» **AIM OF THE EXERCISE**
Could you filter the listing for lines with the word "bool" and return them?

>>>>>

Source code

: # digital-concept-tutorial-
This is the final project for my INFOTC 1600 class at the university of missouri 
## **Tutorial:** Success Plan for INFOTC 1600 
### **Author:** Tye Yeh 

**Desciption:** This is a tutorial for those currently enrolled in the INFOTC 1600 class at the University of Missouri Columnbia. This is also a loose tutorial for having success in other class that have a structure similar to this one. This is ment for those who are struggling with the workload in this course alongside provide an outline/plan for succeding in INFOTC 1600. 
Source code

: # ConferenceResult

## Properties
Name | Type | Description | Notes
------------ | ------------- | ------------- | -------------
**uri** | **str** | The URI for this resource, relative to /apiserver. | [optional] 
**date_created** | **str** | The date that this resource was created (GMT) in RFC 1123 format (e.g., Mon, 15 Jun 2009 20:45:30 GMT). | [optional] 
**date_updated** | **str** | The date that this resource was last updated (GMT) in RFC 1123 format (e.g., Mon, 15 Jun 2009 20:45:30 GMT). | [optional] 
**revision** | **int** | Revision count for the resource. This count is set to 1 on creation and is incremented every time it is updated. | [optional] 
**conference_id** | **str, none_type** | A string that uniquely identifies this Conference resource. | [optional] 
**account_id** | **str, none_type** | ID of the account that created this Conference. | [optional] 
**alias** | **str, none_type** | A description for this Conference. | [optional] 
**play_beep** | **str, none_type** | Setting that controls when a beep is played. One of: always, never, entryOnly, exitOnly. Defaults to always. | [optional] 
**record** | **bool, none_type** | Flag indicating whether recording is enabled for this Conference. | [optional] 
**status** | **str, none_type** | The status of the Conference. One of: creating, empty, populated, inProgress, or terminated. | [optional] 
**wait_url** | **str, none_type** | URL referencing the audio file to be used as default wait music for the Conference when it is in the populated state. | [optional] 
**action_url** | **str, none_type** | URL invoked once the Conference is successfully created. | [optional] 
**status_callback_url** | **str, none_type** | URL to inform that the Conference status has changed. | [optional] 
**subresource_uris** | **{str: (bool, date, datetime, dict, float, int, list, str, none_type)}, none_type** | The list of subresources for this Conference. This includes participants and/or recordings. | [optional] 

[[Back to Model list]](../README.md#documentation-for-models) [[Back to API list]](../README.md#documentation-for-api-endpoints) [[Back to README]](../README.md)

<<<<<

» **FINAL ANSWER**
**record** | **bool, none_type** | Flag indicating whether recording is enabled for this Conference. | [optional] 
**subresource_uris** | **{str: (bool, date, datetime, dict, float, int, list, str, none_type)}, none_type** | The list of subresources for this Conference. This includes participants and/or recordings. | [optional] 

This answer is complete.